What is needed: Once you have checked each line below for the word "some", give the number of lines that have it and nothing further.

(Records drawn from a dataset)
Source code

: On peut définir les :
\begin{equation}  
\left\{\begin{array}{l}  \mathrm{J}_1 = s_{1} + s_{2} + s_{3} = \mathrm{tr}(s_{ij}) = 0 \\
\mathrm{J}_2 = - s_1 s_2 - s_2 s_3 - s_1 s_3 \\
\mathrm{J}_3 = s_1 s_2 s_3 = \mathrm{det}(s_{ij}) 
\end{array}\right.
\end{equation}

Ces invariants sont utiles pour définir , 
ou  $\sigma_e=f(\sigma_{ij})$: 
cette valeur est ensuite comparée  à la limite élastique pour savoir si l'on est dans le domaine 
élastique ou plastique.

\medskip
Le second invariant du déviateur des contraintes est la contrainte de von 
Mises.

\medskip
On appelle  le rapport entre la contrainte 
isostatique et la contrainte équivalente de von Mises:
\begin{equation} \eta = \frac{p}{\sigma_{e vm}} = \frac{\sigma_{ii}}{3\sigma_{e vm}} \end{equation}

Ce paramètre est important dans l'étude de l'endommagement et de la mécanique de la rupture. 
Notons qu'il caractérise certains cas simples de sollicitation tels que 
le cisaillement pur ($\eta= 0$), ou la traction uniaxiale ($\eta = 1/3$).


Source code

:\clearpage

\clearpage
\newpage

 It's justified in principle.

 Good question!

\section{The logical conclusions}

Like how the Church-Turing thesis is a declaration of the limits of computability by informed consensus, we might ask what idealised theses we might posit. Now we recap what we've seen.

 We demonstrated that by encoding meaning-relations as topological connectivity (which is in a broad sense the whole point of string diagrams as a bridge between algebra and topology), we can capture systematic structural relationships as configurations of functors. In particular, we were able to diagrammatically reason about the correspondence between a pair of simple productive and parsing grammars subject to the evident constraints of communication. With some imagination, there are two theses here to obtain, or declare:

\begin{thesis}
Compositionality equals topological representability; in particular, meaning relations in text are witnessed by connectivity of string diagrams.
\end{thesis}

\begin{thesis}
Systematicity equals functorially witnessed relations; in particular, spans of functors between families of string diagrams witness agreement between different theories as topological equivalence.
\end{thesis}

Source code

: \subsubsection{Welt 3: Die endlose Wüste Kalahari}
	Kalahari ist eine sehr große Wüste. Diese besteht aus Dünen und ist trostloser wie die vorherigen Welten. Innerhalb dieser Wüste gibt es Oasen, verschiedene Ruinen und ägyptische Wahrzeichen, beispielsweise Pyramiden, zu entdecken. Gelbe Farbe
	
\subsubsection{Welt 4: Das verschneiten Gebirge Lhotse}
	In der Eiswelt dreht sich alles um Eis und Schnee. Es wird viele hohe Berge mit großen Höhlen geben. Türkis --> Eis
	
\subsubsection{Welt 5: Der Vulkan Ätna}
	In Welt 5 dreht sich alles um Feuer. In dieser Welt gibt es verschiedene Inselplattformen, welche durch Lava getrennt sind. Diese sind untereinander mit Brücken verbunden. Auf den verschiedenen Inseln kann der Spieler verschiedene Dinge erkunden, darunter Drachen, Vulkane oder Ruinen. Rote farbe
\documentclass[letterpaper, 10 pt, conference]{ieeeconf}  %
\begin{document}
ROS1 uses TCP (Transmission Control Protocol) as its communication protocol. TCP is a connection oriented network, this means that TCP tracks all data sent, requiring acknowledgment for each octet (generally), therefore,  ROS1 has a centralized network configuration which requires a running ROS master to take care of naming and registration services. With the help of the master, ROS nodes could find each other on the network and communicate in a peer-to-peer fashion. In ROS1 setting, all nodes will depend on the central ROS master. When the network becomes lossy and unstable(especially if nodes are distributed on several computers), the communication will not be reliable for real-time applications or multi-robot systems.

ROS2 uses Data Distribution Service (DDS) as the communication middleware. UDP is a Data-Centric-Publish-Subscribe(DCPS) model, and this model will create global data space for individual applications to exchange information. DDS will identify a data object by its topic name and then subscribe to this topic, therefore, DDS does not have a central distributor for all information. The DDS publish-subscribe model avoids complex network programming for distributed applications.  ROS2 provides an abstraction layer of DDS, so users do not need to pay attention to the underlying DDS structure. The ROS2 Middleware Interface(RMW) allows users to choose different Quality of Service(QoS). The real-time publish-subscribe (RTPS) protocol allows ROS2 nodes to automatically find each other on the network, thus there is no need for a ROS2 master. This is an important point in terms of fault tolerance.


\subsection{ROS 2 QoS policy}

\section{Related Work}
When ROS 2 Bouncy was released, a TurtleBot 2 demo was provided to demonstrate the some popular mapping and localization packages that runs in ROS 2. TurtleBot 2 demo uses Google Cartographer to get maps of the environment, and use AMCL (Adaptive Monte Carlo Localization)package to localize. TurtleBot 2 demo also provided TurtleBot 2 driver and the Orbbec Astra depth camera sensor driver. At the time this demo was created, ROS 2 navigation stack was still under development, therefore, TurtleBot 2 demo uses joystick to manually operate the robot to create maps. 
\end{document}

Problem solution: 2